DATA PROVIDED —

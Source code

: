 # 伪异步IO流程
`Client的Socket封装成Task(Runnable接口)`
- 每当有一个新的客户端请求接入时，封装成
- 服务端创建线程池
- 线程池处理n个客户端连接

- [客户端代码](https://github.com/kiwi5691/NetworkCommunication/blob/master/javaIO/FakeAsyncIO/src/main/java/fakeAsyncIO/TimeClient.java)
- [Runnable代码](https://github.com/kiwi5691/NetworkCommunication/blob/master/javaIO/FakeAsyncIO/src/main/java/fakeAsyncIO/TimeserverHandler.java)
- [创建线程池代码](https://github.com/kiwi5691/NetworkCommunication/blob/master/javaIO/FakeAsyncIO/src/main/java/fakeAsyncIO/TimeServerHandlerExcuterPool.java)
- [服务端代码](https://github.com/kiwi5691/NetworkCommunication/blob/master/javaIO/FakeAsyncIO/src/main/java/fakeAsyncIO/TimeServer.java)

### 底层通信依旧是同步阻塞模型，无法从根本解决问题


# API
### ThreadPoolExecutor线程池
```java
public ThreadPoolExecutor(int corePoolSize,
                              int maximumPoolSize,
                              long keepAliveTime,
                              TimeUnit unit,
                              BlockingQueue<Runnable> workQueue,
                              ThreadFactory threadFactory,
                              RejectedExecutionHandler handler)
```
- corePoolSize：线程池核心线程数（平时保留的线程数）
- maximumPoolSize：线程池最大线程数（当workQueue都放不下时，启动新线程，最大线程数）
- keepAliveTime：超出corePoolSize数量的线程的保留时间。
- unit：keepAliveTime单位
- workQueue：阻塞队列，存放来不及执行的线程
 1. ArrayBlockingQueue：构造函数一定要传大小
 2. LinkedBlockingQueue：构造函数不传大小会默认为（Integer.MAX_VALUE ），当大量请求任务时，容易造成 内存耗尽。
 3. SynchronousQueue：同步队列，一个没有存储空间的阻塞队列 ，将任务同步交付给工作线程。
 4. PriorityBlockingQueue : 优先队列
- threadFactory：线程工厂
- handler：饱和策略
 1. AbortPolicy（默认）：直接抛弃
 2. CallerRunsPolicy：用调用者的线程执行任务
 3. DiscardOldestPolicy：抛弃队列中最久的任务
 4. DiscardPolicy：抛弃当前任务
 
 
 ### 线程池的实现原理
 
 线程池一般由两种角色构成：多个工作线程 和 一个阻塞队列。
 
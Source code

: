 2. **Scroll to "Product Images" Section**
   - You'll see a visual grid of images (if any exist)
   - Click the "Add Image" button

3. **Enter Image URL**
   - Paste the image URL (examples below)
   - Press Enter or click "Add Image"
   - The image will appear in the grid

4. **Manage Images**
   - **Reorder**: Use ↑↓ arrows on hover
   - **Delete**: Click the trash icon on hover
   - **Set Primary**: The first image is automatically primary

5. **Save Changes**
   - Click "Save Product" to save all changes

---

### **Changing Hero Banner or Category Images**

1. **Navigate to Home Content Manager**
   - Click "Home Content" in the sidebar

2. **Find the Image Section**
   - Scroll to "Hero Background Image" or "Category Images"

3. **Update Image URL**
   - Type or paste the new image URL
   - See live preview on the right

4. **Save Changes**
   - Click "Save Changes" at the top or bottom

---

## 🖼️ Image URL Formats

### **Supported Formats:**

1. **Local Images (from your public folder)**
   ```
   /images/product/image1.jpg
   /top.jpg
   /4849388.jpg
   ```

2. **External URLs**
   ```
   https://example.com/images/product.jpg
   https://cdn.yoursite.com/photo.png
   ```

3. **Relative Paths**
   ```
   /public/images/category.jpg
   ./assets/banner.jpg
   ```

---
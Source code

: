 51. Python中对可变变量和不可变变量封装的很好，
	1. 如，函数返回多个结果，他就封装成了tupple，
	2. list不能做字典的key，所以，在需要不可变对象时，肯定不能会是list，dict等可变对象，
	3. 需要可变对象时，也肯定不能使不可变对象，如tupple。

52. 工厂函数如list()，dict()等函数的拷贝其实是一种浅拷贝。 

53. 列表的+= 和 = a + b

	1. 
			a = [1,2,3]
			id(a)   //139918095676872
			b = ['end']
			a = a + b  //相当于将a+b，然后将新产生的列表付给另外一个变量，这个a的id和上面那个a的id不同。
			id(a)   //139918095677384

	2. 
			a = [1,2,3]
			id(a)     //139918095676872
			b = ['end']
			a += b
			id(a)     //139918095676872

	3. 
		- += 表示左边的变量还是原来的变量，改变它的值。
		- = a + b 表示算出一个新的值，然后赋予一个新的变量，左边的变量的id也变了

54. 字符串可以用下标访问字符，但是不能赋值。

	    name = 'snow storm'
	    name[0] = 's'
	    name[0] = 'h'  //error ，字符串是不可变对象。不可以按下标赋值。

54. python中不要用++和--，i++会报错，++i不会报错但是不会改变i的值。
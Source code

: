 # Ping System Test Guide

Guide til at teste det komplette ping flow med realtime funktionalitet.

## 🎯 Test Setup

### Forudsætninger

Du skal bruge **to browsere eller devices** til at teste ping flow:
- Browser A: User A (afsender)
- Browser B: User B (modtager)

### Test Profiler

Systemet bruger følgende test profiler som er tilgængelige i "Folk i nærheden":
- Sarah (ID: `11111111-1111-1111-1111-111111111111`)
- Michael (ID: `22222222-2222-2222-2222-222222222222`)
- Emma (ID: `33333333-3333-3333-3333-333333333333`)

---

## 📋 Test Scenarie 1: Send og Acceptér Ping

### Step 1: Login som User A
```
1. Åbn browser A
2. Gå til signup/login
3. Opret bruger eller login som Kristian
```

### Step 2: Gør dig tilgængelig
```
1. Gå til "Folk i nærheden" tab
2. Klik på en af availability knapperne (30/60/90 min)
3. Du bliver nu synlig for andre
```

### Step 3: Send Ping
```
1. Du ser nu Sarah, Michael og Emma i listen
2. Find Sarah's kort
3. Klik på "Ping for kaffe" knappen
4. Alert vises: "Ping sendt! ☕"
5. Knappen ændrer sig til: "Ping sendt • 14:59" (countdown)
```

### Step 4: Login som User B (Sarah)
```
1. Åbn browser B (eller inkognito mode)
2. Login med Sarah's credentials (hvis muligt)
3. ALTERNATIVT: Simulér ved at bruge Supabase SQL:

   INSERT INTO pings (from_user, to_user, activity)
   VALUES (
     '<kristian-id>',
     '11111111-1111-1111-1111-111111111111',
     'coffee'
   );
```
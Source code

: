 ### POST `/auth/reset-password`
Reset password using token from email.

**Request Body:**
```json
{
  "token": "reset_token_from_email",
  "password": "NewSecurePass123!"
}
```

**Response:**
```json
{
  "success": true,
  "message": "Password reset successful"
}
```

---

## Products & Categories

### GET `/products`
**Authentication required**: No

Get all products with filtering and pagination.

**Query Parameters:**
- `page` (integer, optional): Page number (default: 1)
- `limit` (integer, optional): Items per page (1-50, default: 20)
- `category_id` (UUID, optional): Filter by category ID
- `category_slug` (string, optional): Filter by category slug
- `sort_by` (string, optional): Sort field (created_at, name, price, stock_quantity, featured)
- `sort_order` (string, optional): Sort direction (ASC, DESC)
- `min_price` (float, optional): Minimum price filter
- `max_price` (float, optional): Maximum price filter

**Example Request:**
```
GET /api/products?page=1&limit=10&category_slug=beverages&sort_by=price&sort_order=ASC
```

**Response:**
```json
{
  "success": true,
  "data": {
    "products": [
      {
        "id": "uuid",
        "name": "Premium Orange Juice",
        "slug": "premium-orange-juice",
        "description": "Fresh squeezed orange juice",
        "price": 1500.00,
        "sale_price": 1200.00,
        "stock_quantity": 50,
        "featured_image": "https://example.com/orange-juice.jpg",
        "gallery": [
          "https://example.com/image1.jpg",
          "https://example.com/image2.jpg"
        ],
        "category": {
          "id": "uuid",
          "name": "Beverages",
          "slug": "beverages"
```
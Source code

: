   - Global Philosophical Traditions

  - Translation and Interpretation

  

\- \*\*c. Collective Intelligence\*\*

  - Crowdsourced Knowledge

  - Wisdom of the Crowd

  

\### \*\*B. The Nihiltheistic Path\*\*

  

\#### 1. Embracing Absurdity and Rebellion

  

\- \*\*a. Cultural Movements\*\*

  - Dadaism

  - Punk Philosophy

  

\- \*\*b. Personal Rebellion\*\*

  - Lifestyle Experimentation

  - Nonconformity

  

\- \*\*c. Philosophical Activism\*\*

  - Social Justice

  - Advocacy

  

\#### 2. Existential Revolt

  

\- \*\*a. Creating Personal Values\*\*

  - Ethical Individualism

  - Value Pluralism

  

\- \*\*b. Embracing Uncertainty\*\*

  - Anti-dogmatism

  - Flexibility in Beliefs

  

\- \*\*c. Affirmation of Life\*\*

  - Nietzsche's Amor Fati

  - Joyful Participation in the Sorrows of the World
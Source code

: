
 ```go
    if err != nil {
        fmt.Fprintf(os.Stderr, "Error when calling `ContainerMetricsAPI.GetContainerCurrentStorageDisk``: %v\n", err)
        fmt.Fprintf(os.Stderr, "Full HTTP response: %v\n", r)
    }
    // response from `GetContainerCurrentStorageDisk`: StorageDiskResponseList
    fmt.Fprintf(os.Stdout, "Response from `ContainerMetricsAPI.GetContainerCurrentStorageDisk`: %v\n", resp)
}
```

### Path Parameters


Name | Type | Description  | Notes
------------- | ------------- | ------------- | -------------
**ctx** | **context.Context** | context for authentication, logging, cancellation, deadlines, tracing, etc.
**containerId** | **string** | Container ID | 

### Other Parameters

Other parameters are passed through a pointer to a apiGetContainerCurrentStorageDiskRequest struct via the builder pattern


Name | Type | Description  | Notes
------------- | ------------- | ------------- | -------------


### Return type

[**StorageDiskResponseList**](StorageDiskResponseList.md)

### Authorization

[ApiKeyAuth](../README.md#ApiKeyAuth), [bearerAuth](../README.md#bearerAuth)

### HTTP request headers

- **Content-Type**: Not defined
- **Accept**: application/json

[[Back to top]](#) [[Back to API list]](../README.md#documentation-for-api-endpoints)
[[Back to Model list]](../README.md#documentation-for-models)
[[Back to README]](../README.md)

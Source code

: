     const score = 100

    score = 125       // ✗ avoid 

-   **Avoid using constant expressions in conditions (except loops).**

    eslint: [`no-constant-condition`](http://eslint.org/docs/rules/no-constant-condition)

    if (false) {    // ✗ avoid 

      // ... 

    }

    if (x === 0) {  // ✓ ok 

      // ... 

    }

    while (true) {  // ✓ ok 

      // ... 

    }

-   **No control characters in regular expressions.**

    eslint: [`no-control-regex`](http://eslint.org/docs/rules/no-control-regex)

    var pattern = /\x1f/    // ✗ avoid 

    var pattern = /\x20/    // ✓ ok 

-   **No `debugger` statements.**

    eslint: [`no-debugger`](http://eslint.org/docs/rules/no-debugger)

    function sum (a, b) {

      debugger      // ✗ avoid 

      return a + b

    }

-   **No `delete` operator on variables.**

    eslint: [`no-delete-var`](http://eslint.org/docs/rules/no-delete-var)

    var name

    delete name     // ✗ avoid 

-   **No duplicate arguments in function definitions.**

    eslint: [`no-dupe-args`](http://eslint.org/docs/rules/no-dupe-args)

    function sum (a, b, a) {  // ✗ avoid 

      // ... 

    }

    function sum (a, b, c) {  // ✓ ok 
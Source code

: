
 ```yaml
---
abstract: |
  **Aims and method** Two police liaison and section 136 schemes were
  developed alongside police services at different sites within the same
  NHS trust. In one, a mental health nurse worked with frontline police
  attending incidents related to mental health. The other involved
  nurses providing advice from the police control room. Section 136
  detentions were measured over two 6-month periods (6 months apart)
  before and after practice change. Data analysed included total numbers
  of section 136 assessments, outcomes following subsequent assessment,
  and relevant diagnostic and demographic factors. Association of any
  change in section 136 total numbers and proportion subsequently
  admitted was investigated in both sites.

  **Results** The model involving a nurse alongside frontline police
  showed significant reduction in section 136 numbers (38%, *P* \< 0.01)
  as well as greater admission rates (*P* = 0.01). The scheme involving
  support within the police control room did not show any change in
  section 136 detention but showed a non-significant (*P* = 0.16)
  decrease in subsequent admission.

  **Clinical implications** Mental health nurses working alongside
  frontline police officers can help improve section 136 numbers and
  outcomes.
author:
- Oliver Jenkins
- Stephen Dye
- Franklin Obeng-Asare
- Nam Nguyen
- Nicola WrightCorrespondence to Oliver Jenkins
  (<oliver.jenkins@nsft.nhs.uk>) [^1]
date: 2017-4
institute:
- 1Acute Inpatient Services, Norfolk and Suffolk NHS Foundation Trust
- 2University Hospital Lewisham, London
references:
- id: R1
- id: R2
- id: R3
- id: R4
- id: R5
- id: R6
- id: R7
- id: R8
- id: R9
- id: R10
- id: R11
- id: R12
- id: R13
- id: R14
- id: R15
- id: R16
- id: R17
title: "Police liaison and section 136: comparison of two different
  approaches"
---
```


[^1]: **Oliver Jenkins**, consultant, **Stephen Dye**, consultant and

YOUR GOAL — Copy out, exactly and alone, the lines of the entries above between the ones holding "- **Set Primary**: The" and "- See live preview on the right", inclusive.

OUTPUT OF THE EXERCISE —
   - **Set Primary**: The first image is automatically primary

5. **Save Changes**
   - Click "Save Product" to save all changes

---

### **Changing Hero Banner or Category Images**

1. **Navigate to Home Content Manager**
   - Click "Home Content" in the sidebar

2. **Find the Image Section**
   - Scroll to "Hero Background Image" or "Category Images"

3. **Update Image URL**
   - Type or paste the new image URL
   - See live preview on the right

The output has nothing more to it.